April 26, 2021
A Liberal Commons committee has voted for the government to regulate YouTube, says Blacklock’s Reporter.
The feds said it will be up to YouTube management, not individual viewers to comply with the Broadcasting Act.
The committee on Friday stripped a YouTube exemption from Bill C-10 An Act To Amend The Broadcasting Act that would regulate Netflix and other internet video services.
It includes a requirement they “contribute significantly to the creation and presentation of Canadian programming.”
“When you or I upload something to YouTube or some other sharing service, we will not be considered broadcasters for the purposes of the Act,” testified Thomas Ripley, director general of broadcasting for the Heritage Department.

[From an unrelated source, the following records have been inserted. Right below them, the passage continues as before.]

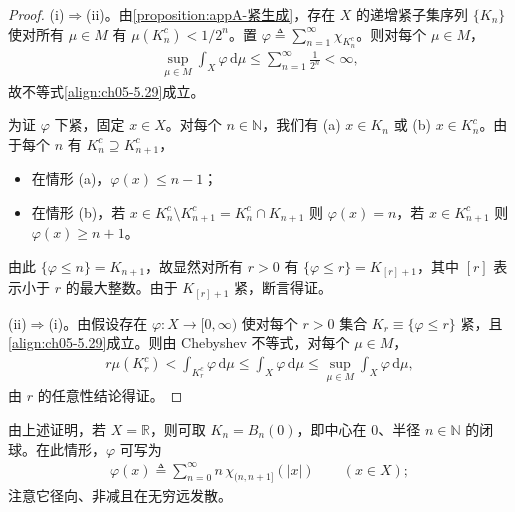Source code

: \documentclass[../../main.tex]{subfiles}%
\begin{document}
\begin{proof}
(i)$\Rightarrow$(ii)。由\cref{proposition:appA-紧生成}，存在 $X$ 的递增紧子集序列 $\{K_n\}$ 使对所有 $\mu\in M$ 有 $\mu(K_n^c)<1/2^n$。置 $\varphi\triangleq \sum_{n=1}^\infty\chi_{K_n^c}$。则对每个 $\mu\in M$，
\begin{align*}
\sup_{\mu\in M}\int_X\varphi\,\mathrm{d}\mu
\leqslant\sum_{n=1}^\infty\frac{1}{2^n}<\infty,
\end{align*}
故不等式\eqref{align:ch05-5.29}成立。

为证 $\varphi$ 下紧，固定 $x\in X$。对每个 $n\in\mathbb{N}$，我们有 (a) $x\in K_n$ 或 (b) $x\in K_n^c$。由于每个 $n$ 有 $K_n^c\supseteq K_{n+1}^c$，
\begin{itemize}
\item 在情形 (a)，$\varphi(x)\leqslant n-1$；
\item 在情形 (b)，若 $x\in K_n^c\setminus K_{n+1}^c=K_n^c\cap K_{n+1}$ 则 $\varphi(x)=n$，若 $x\in K_{n+1}^c$ 则 $\varphi(x)\geqslant n+1$。
\end{itemize}
由此 $\{\varphi\leqslant n\}=K_{n+1}$，故显然对所有 $r>0$ 有 $\{\varphi\leqslant r\}=K_{[r]+1}$，其中 $[r]$ 表示小于 $r$ 的最大整数。由于 $K_{[r]+1}$ 紧，断言得证。

(ii)$\Rightarrow$(i)。由假设存在 $\varphi:X\to[0,\infty)$ 使对每个 $r>0$ 集合 $K_r\equiv\{\varphi\leqslant r\}$ 紧，且\eqref{align:ch05-5.29}成立。则由 Chebyshev 不等式，对每个 $\mu\in M$，
\begin{align*}
r\mu(K_r^c)<\int_{K_r^c}\varphi\,\mathrm{d}\mu
\leqslant\int_X\varphi\,\mathrm{d}\mu
\leqslant\sup_{\mu\in M}\int_X\varphi\,\mathrm{d}\mu,
\end{align*}
由 $r$ 的任意性结论得证。
\end{proof}

\begin{remark}\label{remark:ch05-径向下紧}
由上述证明，若 $X=\mathbb{R}$，则可取 $K_n=B_n(0)$，即中心在 $0$、半径 $n\in\mathbb{N}$ 的闭球。在此情形，$\varphi$ 可写为
\begin{align*}
\varphi(x)\triangleq \sum_{n=0}^\infty n\,\chi_{(n,n+1]}(|x|)\qquad(x\in X);
\end{align*}
注意它径向、非减且在无穷远发散。
\end{remark}
\end{document}

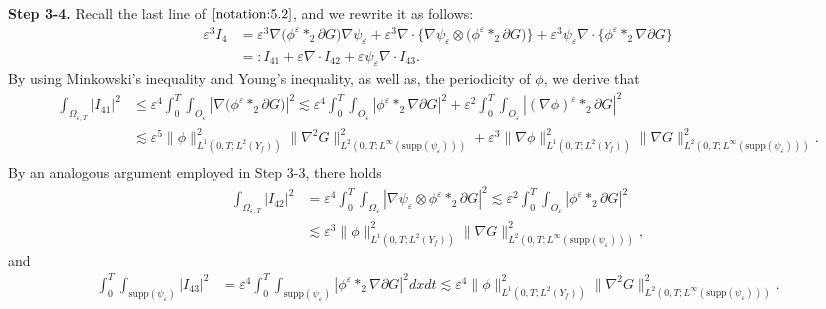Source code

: \documentclass[13pt,CJK]{article}
\theoremstyle{plain}                       %
\theoremstyle{remark}
\numberwithin{equation}{section}
\begin{document}
\textbf{Step 3-4.} Recall the last line of $\eqref{notation:5.2}$, and
we rewrite it as follows:
\begin{equation*}
\begin{aligned}
\varepsilon^3 I_4
&=
\varepsilon^3\nabla
\big(\phi^{\varepsilon}\ast_2\partial G\big)\nabla\psi_{\varepsilon}
+\varepsilon^3
\nabla\cdot\bigg\{
\nabla\psi_{\varepsilon}\otimes
\big(\phi^{\varepsilon}\ast_2\partial G\big)
\bigg\}
+\varepsilon^3\psi_{\varepsilon}
\nabla\cdot\bigg\{\phi^{\varepsilon}\ast_2\nabla\partial G\bigg\}\\
&=: I_{41}+\varepsilon \nabla\cdot I_{42}+\varepsilon \psi_{\varepsilon}\nabla\cdot
I_{43}.
\end{aligned}
\end{equation*}
By using Minkowski's inequality and Young's inequality, as well as,
the periodicity of $\phi$, we derive that
\begin{equation*}
\begin{aligned}
\int_{\Omega_{\varepsilon,T}}|I_{41}|^2
&\leq\varepsilon^4
\int_{0}^{T}\int_{O_{\varepsilon}}|\nabla
\big(\phi^{\varepsilon}\ast_2\partial G\big)|^2
\lesssim\varepsilon^4
\int_{0}^{T}\int_{O_{\varepsilon}}|\phi^{\varepsilon}\ast_2\nabla\partial G|^2
+\varepsilon^2
\int_{0}^{T}\int_{O_{\varepsilon}}
|(\nabla\phi)^{\varepsilon}\ast_2\partial G|^2 \\
&\lesssim\varepsilon^5
\|\phi\|^2_{L^1(0,T;L^2(Y_f))}\|\nabla^2 G\|^2_{L^2(0,T;L^{\infty}
(\text{supp}(\psi_{\varepsilon})))}
+\varepsilon^3
\|\nabla\phi\|^2_{L^1(0,T;L^2(Y_f))}\|\nabla G\|^2_{L^2(0,T;L^{\infty}
(\text{supp}(\psi_{\varepsilon})))}.\\
\end{aligned}
\end{equation*}
By an analogous argument employed in Step 3-3, there holds
\begin{equation*}
\begin{aligned}
\int_{\Omega_{\varepsilon,T}}|I_{42}|^2
&=\varepsilon^4\int_{0}^{T}\int_{\Omega_{\varepsilon}}
|\nabla\psi_{\varepsilon}\otimes
\phi^{\varepsilon}\ast_2\partial G|^2
\lesssim\varepsilon^{2}\int_{0}^{T}\int_{O_{\varepsilon}}|
\phi^{\varepsilon}\ast_2\partial G|^2\\
&\lesssim\varepsilon^{3}
\|\phi\|^2_{L^1(0,T;L^2(Y_f))}\|\nabla G\|^2_{L^2(0,T;L^{\infty}
(\text{supp}(\psi_{\varepsilon})))},
\end{aligned}
\end{equation*}
and
\begin{equation*}
\begin{aligned}
\int_{0}^{T}\int_{\text{supp}(\psi_{\varepsilon})}|I_{43}|^2
&=\varepsilon^4\int_{0}^{T}\int_{\text{supp}(\psi_\varepsilon)}
|\phi^{\varepsilon}\ast_2\nabla\partial G|^2dxdt
\lesssim \varepsilon^4\|\phi\|^2_{L^1(0,T;L^2(Y_f))}\|\nabla^2 G\|^2_{L^2(0,T;L^{\infty}
(\text{supp}(\psi_{\varepsilon})))}.
\end{aligned}
\end{equation*}
\end{document}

“In other words, the Canadian Radio Television and Telecommunications Commission couldn’t call us before them and we couldn’t be subject to CRTC hearings and whatnot.

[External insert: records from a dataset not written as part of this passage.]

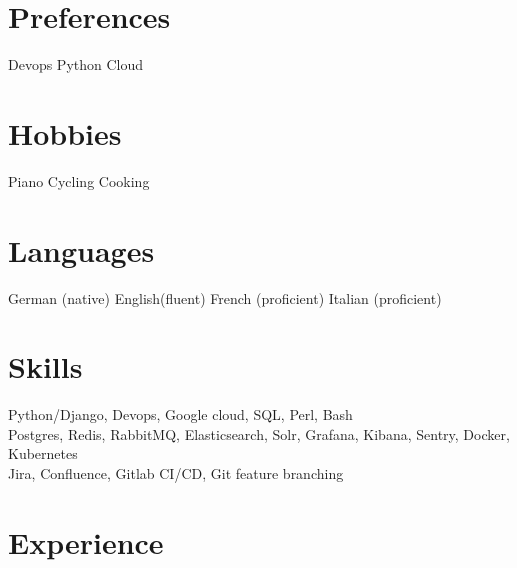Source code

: \documentclass[]{cv-style}          %
\begin{document}
\begin{aside}
\section{Preferences}
Devops
Python
Cloud
%
\section{Hobbies}
Piano
Cycling
Cooking
%
\section{Languages}
German (native)
English(fluent)
French (proficient)
Italian (proficient)
%

\end{aside}


\section{Skills}
  \vspace{-0.2cm}

Python/Django, Devops, Google cloud, SQL, Perl, Bash\\
Postgres, Redis, RabbitMQ, Elasticsearch, Solr, Grafana, Kibana, Sentry, Docker, Kubernetes\\
Jira, Confluence, Gitlab CI/CD, Git feature branching


\section{Experience}
\end{document}
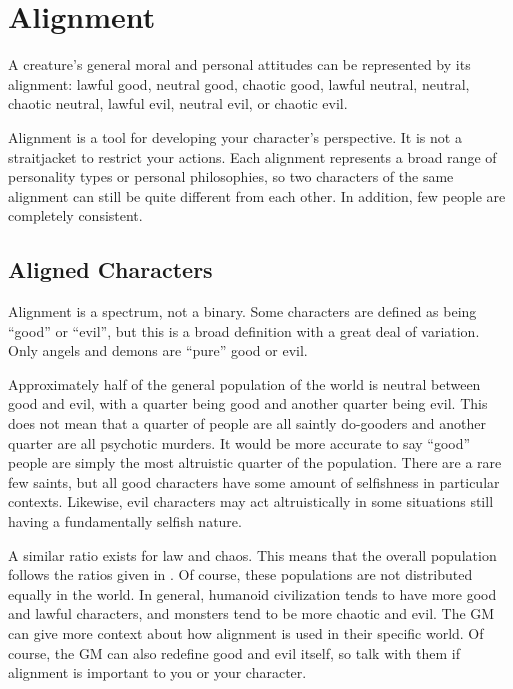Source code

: \section{Alignment}\label{Alignment}
    A creature's general moral and personal attitudes can be represented by its alignment: lawful good, neutral good, chaotic good, lawful neutral, neutral, chaotic neutral, lawful evil, neutral evil, or chaotic evil.

    Alignment is a tool for developing your character's perspective.
    It is not a straitjacket to restrict your actions.
    Each alignment represents a broad range of personality types or personal philosophies, so two characters of the same alignment can still be quite different from each other.
    In addition, few people are completely consistent.

    \subsection{Aligned Characters}
        Alignment is a spectrum, not a binary.
        Some characters are defined as being ``good'' or ``evil'', but this is a broad definition with a great deal of variation.
        Only angels and demons are ``pure'' good or evil.

        Approximately half of the general population of the world is neutral between good and evil, with a quarter being good and another quarter being evil.
        This does not mean that a quarter of people are all saintly do-gooders and another quarter are all psychotic murders.
        It would be more accurate to say ``good'' people are simply the most altruistic quarter of the population.
        There are a rare few saints, but all good characters have some amount of selfishness in particular contexts.
        Likewise, evil characters may act altruistically in some situations still having a fundamentally selfish nature.

        A similar ratio exists for law and chaos.
        This means that the overall population follows the ratios given in .
        Of course, these populations are not distributed equally in the world.
        In general, humanoid civilization tends to have more good and lawful characters, and monsters tend to be more chaotic and evil.
        The GM can give more context about how alignment is used in their specific world.
        Of course, the GM can also redefine good and evil itself, so talk with them if alignment is important to you or your character.

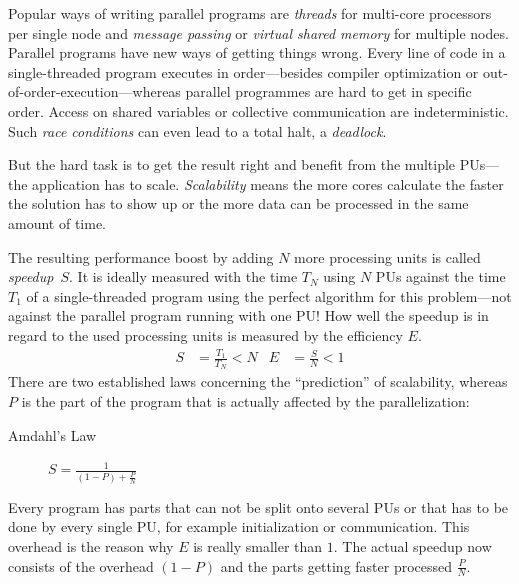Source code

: Popular ways of writing parallel programs are \emph{threads} for multi-core processors per single node and \emph{message passing} or \emph{virtual shared memory} for multiple nodes. Parallel programs have new ways of getting things wrong. Every line of code in a single-threaded program executes in order---besides compiler optimization or out-of-order-execution---whereas parallel programmes are hard to get in specific order. Access on shared variables or collective communication are indeterministic. Such \emph{race conditions} can even lead to a total halt, a \emph{deadlock}.

But the hard task is to get the result right and benefit from the multiple PUs---the application has to scale. \emph{Scalability} means the more cores calculate the faster the solution has to show up or the more data can be processed in the same amount of time.

The resulting performance boost by adding $N$ more processing units is called \emph{speedup}~$S$. It is ideally measured with the time $T_N$ using $N$ PUs against the time $T_1$ of a single-threaded program using the perfect algorithm for this problem---not against the parallel program running with one PU! How well the speedup is in regard to the used processing units is measured by the efficiency $E$\cite{ludwig}.
%
\begin{align*}
S &= \frac{T_{1}}{T_{N}}<N & E &= \frac{S}{N}<1
\end{align*}
%
There are two established laws concerning the ``prediction'' of scalability, whereas $P$ is the part of the program that is actually affected by the parallelization:
%
\begin{description}
\item[Amdahl's Law] $S = \frac{1}{(1-P) + \frac{P}{N}}$
\end{description}
%
Every program has parts that can not be split onto several PUs or that has to be done by every single PU, for example initialization or communication. This overhead is the reason why $E$ is really smaller than $1$.
The actual speedup now consists of the overhead $(1-P)$ and the parts getting faster processed $\frac{P}{N}$.

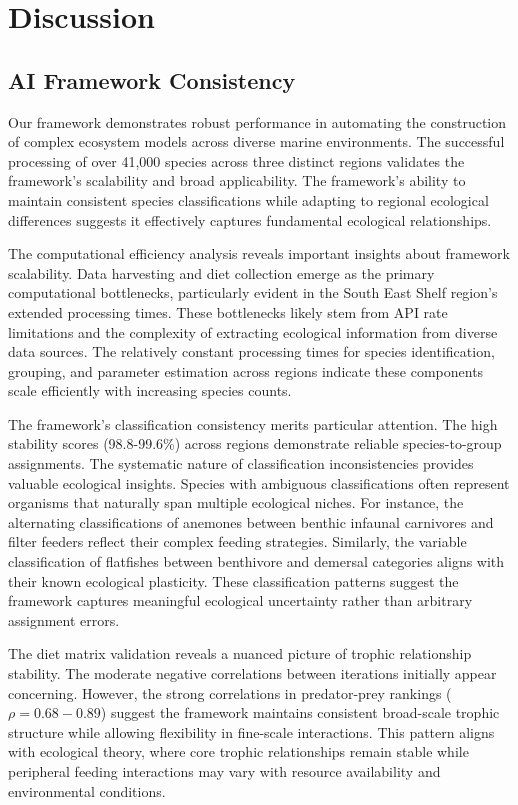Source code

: \section{Discussion}

\subsection{AI Framework Consistency}
Our framework demonstrates robust performance in automating the construction of complex ecosystem models across diverse marine environments. The successful processing of over 41,000 species across three distinct regions validates the framework's scalability and broad applicability. The framework's ability to maintain consistent species classifications while adapting to regional ecological differences suggests it effectively captures fundamental ecological relationships.

The computational efficiency analysis reveals important insights about framework scalability. Data harvesting and diet collection emerge as the primary computational bottlenecks, particularly evident in the South East Shelf region's extended processing times. These bottlenecks likely stem from API rate limitations and the complexity of extracting ecological information from diverse data sources. The relatively constant processing times for species identification, grouping, and parameter estimation across regions indicate these components scale efficiently with increasing species counts.

The framework's classification consistency merits particular attention. The high stability scores (98.8-99.6\%) across regions demonstrate reliable species-to-group assignments. The systematic nature of classification inconsistencies provides valuable ecological insights. Species with ambiguous classifications often represent organisms that naturally span multiple ecological niches. For instance, the alternating classifications of anemones between benthic infaunal carnivores and filter feeders reflect their complex feeding strategies. Similarly, the variable classification of flatfishes between benthivore and demersal categories aligns with their known ecological plasticity. These classification patterns suggest the framework captures meaningful ecological uncertainty rather than arbitrary assignment errors.

The diet matrix validation reveals a nuanced picture of trophic relationship stability. The moderate negative correlations between iterations initially appear concerning. However, the strong correlations in predator-prey rankings ($\rho = 0.68-0.89$) suggest the framework maintains consistent broad-scale trophic structure while allowing flexibility in fine-scale interactions. This pattern aligns with ecological theory, where core trophic relationships remain stable while peripheral feeding interactions may vary with resource availability and environmental conditions.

“The programming we upload onto YouTube, that programming we place on that service, would be subject to regulation moving forward. It would be the responsibility of YouTube.”
When Heritage Minister Steven Guilbeault introduced Bill C-10 last November 3 it exempted YouTube uploads from regulation.
“The way forward ultimately is to maintain the exclusion for individual users, but to strike down the exclusion for social media companies,” said Ripley.
“That means all the programming on those services would be subject to the Act regardless.”
Guilbeault complained in an earlier debate on the bill the Broadcasting Act was “frozen in the past” after last amended in 1991.
“What we risk in the long term is nothing less than the loss of our cultural sovereignty,” said Guilbeault.
But critics of Bill C-10 questioned impacts on free speech.
“A major concern for me is who would be defined as a broadcaster,” said Conservative MP Garnett Genuis (Sherwood Park-Fort Saskatchewan, Alta.).
“Who is in? Who is out? If people start their own YouTube channels and get a large number of subscribers, do they become subject to all kinds of regulations?”
Conservative MP Cheryl Gallant (Renfrew-Nipissing, Ont.) said the bill marked “the steady erosion of free speech in Canada,” including YouTube users.
“It is not in the best interests of Canadians to turn the CRTC into some kind of censor board beyond the reach of Parliament,” said Gallant.
“The only reason the government is doing this is to stretch the justification of regulating public airwaves into a justification for regulating private viewing. Our freedom of speech and our freedom of expression are not just about the right to be heard. It is about our right to hear, to listen, to see and to understand. It is a human right, not a Canadian privilege.”